Since the government is hampering the development of new medicines, the obvious solution would be to get the government to stop doing that. Unfortunately, the perpetrators of government failure (bureaucrats and Congress members) cannot see that they are the problem. As muckraker Upton Sinclair once observed, “It is difficult to get a man to understand something when his salary depends on his not understanding it.” So instead of doing the right thing and reducing regulatory burdens, the government is responding as it is nearly always does by asking for more government. Thus is born the new NCATS, which is slated to be operational by October with an initial budget of $1 billion.
Instead of exacerbating government failure, what would a modernized system of drug development and approval look like? First, cut through the thickets of paperwork that are strangling the clinical trial process. The M.D. Anderson Center researchers estimate that review and documentation requirements delay research by as much as two years. Second, employ validated biomarker and surrogate endpoints when testing for safety and efficacy, enabling researchers to identify quickly specific populations of patients that will benefit from a new drug and those who will not. And restructure the drug review process to permit conditional approval of drugs based on shorter and smaller clinical trials. Informed patients initially treated with conditionally approved new drugs would essentially be monitored as though they were in phase three clinical trials confirming treatment effectiveness.
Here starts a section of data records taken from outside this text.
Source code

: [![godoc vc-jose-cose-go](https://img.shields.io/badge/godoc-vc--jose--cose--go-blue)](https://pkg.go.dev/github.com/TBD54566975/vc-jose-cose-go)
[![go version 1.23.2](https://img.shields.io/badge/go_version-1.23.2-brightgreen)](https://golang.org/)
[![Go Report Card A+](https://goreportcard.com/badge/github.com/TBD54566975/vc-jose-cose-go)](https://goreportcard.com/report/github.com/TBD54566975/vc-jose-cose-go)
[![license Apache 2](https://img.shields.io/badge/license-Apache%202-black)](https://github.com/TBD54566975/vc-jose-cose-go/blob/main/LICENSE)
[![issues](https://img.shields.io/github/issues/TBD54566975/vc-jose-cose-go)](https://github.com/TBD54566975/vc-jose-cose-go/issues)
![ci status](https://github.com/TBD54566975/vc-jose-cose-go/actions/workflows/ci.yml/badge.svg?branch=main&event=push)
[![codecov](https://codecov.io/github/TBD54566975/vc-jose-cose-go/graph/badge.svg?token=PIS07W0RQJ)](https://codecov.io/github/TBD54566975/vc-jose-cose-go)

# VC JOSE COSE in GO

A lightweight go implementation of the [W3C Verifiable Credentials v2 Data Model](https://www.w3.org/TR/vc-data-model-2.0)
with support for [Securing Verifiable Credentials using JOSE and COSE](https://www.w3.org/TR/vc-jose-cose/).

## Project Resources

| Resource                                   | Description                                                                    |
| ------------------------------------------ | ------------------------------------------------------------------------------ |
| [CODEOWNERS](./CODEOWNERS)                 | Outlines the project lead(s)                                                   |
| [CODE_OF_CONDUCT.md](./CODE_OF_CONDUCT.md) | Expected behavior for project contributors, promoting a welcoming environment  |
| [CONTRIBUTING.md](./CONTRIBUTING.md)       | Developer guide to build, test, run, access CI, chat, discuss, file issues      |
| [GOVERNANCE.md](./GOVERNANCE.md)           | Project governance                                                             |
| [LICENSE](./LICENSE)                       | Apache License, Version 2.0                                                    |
“The N.I.H. is not likely to be very good at drug discovery, so why are they doing this?,” asked Dr. Mark Lively, a biochemist at Wake Forest University in The New York Times. That’s a very good question. Creating the new NCATS amounts to adding what will turn out to be another dysfunctional government widget to an already baroque and broken drug discovery and approval process.
Ronald Bailey is Reason's science correspondent. His book Liberation Biology: The Scientific and Moral Case for the Biotech Revolution is now available from Prometheus Books. This column first appeared at Reason.com.